= Beginning of Section =
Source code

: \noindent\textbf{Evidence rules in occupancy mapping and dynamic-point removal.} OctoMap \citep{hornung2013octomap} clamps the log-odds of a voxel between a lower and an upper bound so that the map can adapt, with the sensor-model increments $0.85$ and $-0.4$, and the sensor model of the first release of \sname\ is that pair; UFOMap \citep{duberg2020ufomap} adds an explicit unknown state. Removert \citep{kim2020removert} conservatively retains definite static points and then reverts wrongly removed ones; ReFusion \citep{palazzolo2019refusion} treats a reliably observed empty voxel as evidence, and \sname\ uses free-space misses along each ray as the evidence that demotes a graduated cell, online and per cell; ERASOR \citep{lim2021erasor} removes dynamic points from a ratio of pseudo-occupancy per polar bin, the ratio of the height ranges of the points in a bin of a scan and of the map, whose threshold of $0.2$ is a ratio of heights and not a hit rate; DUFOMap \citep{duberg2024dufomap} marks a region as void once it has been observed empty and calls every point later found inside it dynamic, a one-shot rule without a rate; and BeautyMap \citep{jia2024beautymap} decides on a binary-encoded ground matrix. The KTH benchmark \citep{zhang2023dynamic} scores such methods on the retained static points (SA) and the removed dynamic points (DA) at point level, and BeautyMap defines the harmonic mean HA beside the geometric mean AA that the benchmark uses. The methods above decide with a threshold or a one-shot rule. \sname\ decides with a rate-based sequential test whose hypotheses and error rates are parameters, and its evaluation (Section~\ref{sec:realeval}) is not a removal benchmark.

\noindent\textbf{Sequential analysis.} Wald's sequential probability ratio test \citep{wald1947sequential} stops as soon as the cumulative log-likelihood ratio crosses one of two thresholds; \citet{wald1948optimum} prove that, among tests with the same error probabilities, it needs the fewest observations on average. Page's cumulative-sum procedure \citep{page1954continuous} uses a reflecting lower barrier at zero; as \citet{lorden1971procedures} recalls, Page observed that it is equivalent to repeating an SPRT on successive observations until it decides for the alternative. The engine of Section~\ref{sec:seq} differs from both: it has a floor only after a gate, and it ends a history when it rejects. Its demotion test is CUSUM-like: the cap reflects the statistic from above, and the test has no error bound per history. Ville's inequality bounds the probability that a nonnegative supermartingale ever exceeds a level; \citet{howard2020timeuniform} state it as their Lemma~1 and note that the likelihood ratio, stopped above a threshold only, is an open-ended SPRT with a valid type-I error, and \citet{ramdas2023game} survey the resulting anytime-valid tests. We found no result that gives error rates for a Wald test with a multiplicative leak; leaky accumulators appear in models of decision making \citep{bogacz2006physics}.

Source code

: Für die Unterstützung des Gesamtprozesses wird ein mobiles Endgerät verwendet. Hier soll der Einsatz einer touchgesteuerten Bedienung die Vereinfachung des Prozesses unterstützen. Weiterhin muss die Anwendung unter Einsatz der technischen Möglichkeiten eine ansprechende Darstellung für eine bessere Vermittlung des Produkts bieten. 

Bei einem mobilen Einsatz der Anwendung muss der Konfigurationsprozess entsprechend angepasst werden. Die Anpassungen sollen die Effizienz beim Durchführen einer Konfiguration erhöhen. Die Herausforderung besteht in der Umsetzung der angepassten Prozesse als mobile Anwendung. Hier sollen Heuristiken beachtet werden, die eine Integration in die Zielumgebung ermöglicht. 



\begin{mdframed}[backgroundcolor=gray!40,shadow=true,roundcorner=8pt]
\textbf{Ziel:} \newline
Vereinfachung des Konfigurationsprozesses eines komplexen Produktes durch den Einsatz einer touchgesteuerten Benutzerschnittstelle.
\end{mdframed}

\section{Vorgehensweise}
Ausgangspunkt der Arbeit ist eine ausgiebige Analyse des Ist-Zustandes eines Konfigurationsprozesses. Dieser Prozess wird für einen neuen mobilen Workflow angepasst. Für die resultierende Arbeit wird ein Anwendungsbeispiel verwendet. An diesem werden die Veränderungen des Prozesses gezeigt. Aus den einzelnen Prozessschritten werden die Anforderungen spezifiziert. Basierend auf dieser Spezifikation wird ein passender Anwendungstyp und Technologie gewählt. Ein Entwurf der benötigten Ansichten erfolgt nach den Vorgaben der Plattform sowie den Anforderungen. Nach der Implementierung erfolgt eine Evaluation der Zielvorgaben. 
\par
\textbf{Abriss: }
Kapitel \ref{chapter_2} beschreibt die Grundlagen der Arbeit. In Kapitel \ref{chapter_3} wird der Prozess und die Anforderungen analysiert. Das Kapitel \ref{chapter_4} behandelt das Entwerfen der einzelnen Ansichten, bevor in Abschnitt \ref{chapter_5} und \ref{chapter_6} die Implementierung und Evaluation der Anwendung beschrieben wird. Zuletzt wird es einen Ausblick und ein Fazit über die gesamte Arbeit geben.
= End of Section =
= Beginning of Section =
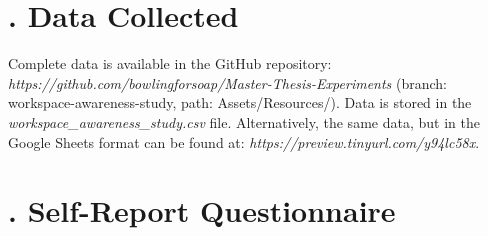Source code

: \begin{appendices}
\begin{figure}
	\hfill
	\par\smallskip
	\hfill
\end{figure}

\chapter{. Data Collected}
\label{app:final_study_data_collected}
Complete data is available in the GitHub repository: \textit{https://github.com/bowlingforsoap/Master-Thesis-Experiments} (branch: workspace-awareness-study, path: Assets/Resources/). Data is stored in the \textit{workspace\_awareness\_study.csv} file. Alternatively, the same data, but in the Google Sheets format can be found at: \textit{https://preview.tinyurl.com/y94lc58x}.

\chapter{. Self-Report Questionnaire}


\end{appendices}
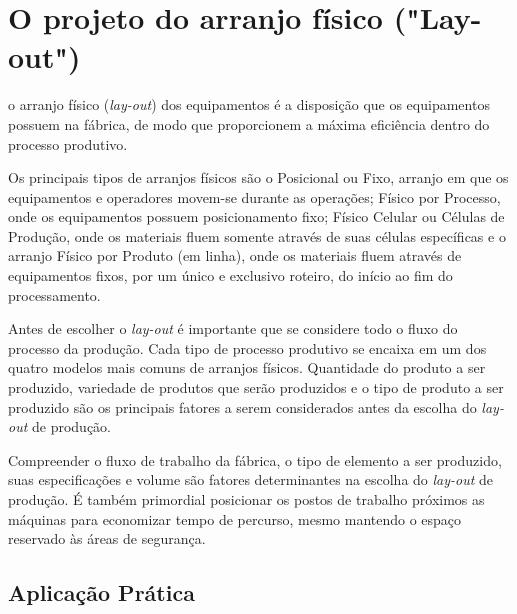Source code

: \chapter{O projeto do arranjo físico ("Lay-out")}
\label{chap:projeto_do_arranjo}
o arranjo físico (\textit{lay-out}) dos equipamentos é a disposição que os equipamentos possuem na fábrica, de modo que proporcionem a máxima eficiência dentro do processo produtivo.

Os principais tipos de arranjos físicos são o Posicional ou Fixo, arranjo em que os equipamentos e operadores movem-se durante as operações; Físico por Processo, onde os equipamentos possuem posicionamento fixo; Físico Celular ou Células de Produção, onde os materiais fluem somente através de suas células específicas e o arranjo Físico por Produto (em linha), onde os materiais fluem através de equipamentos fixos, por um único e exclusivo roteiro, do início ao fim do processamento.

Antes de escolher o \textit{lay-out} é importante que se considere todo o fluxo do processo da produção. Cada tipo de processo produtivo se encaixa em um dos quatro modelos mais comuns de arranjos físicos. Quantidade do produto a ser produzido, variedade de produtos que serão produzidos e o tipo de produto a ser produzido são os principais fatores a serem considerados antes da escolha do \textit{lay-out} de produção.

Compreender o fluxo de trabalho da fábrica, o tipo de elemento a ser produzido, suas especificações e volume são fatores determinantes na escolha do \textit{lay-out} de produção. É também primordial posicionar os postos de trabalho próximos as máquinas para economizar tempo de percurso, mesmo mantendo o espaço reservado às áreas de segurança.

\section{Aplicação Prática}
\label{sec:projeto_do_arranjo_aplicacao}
= End of Section =
= Beginning of Section =
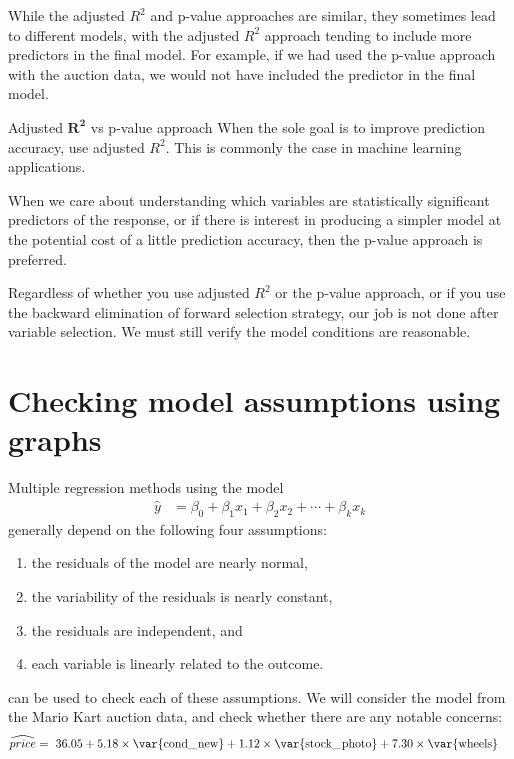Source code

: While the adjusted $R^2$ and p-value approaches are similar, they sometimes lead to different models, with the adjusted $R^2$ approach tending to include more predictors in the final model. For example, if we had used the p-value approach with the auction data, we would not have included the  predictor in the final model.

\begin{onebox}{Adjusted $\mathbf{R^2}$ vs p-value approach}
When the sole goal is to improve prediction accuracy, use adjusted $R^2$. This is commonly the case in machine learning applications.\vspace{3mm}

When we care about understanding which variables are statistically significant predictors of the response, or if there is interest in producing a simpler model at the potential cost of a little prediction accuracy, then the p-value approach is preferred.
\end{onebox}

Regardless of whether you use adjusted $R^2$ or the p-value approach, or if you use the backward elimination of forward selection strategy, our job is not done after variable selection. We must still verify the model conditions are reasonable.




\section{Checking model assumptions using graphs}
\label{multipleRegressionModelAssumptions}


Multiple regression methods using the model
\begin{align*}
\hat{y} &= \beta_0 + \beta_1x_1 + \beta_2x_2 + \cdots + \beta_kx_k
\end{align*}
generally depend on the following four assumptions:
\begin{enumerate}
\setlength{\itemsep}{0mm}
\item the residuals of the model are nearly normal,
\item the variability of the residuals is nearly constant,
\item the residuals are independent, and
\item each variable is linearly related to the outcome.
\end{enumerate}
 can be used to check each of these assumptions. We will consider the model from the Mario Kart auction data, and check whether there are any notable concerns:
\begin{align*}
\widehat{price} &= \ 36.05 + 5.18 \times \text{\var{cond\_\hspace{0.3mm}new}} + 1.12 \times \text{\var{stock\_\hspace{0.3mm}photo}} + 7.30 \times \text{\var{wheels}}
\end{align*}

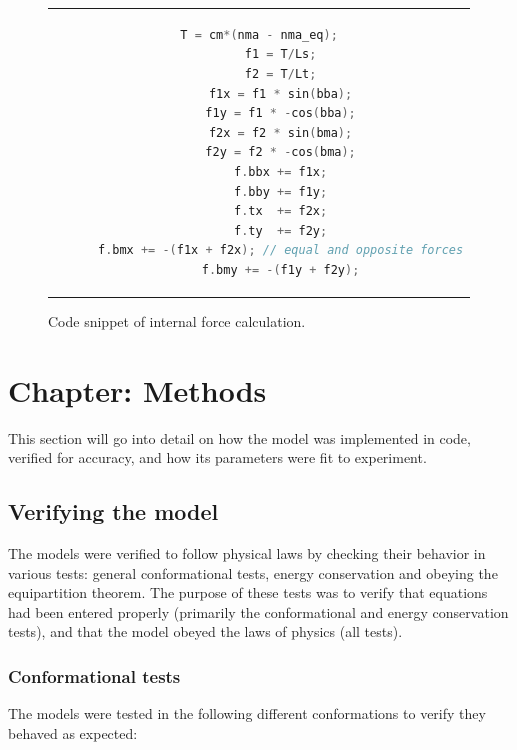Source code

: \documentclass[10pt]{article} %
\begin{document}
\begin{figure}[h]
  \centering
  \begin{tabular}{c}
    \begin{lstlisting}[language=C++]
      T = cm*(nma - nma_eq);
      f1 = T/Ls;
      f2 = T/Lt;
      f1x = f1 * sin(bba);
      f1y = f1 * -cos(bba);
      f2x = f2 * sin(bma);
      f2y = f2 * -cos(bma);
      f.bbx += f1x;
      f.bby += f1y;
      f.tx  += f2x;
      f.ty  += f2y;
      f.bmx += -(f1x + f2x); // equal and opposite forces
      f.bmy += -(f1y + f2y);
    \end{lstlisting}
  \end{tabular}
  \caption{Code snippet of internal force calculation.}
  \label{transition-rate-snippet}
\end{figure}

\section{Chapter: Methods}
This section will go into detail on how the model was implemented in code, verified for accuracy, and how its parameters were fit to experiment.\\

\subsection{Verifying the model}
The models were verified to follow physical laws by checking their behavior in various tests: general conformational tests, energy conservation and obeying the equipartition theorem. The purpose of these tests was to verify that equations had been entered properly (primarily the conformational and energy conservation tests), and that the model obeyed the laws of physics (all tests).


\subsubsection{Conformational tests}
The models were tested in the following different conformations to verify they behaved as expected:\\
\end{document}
= End of Section =
> _Work item_: Whenever the word "einzelnen" occurs in a line of the listing above, return that line.

> _Output of the task_:
Ausgangspunkt der Arbeit ist eine ausgiebige Analyse des Ist-Zustandes eines Konfigurationsprozesses. Dieser Prozess wird für einen neuen mobilen Workflow angepasst. Für die resultierende Arbeit wird ein Anwendungsbeispiel verwendet. An diesem werden die Veränderungen des Prozesses gezeigt. Aus den einzelnen Prozessschritten werden die Anforderungen spezifiziert. Basierend auf dieser Spezifikation wird ein passender Anwendungstyp und Technologie gewählt. Ein Entwurf der benötigten Ansichten erfolgt nach den Vorgaben der Plattform sowie den Anforderungen. Nach der Implementierung erfolgt eine Evaluation der Zielvorgaben. 
Kapitel \ref{chapter_2} beschreibt die Grundlagen der Arbeit. In Kapitel \ref{chapter_3} wird der Prozess und die Anforderungen analysiert. Das Kapitel \ref{chapter_4} behandelt das Entwerfen der einzelnen Ansichten, bevor in Abschnitt \ref{chapter_5} und \ref{chapter_6} die Implementierung und Evaluation der Anwendung beschrieben wird. Zuletzt wird es einen Ausblick und ein Fazit über die gesamte Arbeit geben.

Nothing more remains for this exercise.